Pamiętam jak dzisiaj, wyjście z kina po premierze obsypanego oscarami Powrotu Króla. Wróciłem do domu i włączyłem ten film jeszcze raz, to była poezja. Jak wielką radością było usłyszenie plotek o tym, że ruszą prace nad Hobbitem, plotek które zostały później potwierdzone. Po kilku dniach marsz do biblioteki po książkę, której wcale nie czytało się jak bajki dla dzieci mając przed oczyma śródziemie z trylogii WP. Rok lub dwa przed premierą na półce stał już kupiony i ponownie przeczytany Hobbit, Silmarilion, Niedokończone Opowieści i OZNK. Nadzieje były równie wielkie jak emocje gdy odliczało się dni do pierwszej części.

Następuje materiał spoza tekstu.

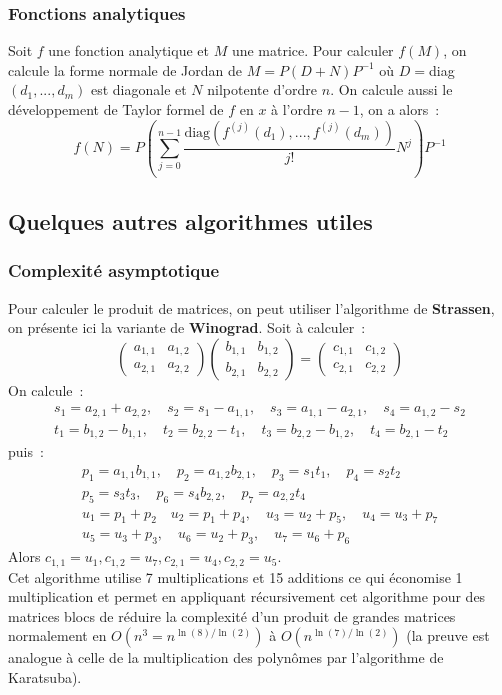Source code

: \documentclass[a4paper,11pt]{article}
\begin{document}
\begin{giacjshere}
\subsubsection{Fonctions analytiques}
Soit $f$ une fonction analytique et $M$ une matrice. Pour calculer
$f(M)$, on calcule la forme normale de Jordan de 
$M=P(D+N)P^{-1}$ o\`u $D=$diag$(d_1,...,d_m)$ est diagonale et $N$ nilpotente
d'ordre $n$. On calcule
aussi le d\'eveloppement de Taylor formel de $f$ en $x$ \`a l'ordre
$n-1$, on a alors~:
\[ f(N)=P \left(\sum_{j=0}^{n-1} \frac{\mbox{diag}(f^{(j)}(d_1),...,
f^{(j)}(d_m))}{j!} N^j \right) P^{-1}\]

\subsection{Quelques autres algorithmes utiles}
\subsubsection{Complexit\'e asymptotique}
Pour calculer le produit de matrices, on peut utiliser
l'algorithme de {\bf Strassen}, on pr\'esente ici la variante
de {\bf Winograd}. Soit \`a calculer~:
\[ \left(\begin{array}{cc} a_{1,1} & a_{1,2} \\
a_{2,1} & a_{2,2} \end{array}\right) 
\left(\begin{array}{cc} b_{1,1} & b_{1,2} \\
b_{2,1} & b_{2,2} \end{array}\right)
=\left(\begin{array}{cc} c_{1,1} & c_{1,2} \\
c_{2,1} & c_{2,2} \end{array}\right)
\]
On calcule~:
\begin{eqnarray*} 
s_1=a_{2,1}+a_{2,2}, \quad s_2=s_1-a_{1,1}, \quad 
s_3=a_{1,1}- a_{2,1}, \quad s_4=a_{1,2}-s_2
\\
t_1=b_{1,2}-b_{1,1}, \quad t_2=b_{2,2}-t_1,
\quad t_3=b_{2,2}-b_{1,2}, \quad t_4=b_{2,1}-t_2
\end{eqnarray*}
puis~:
\begin{eqnarray*}
 p_1=a_{1,1} b_{1,1}, \quad
p_2=a_{1,2}b_{2,1}, \quad
p_3=s_1 t_1, \quad p_4=s_2 t_2 \\
p_5=s_3 t_3, \quad p_6=s_4 b_{2,2},
\quad p_7=a_{2,2} t_4 \\
u_1= p_1+p_2 \quad u_2=p_1+p_4,
\quad u_3=u_2+p_5, \quad u_4=u_3+p_7\\
u_5=u_3+p_3, \quad
u_6=u_2+p_3, \quad u_7=u_6+p_6
\end{eqnarray*}
Alors $c_{1,1}=u_1, c_{1,2}=u_7, c_{2,1}=u_4, c_{2,2}=u_5$.\\
Cet algorithme utilise 7 multiplications et 15 additions
ce qui \'economise 1 multiplication et permet en appliquant
r\'ecursivement cet algorithme pour des matrices blocs
de r\'eduire la complexit\'e d'un produit de grandes matrices
normalement en $O(n^3=n^{\ln(8)/\ln(2)})$ \`a $O(n^{\ln(7)/\ln(2)})$ (la preuve
est analogue \`a celle de la multiplication des polyn\^omes
par l'algorithme de Karatsuba).


\end{giacjshere}
\end{document}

Po fakcie zamykasz oczy i powstrzymujesz łzy, zobaczyłeś nie film fantasy równie dobry co poprzednie obrazy o śródziemiu a cukierkową animację z idiotycznym poczuciem humoru. Nie było złości, raczej żal i wielkie rozczarowanie. Mimo kilku niezgodności z książką (tylko kilku) można było to jeszcze uratować i zrobić z tego coś dobrego. Niestety popis technologiczny i kasa są najważniejsze. Samo to, że czekało się na 3 filmy nie na jeden budziło zaniepokojenie. Mam nadzieję iż w przyszłości ktoś to poprawi i zrobi jeden dobry film trwający 4 godziny w oparciu o książkę a nie o własne widzi mi się.
Niestety Hobbit jest tylko technologiczną wydmuszką. Pozostaje tylko czekać jak za parę/paręnaście lat ktoś sensowny postanowi nakręcić ekranizację na podstawie książki a nie tylko dlatego żeby miliony na koncie się zgadzały. Nie tak to miało wyglądać.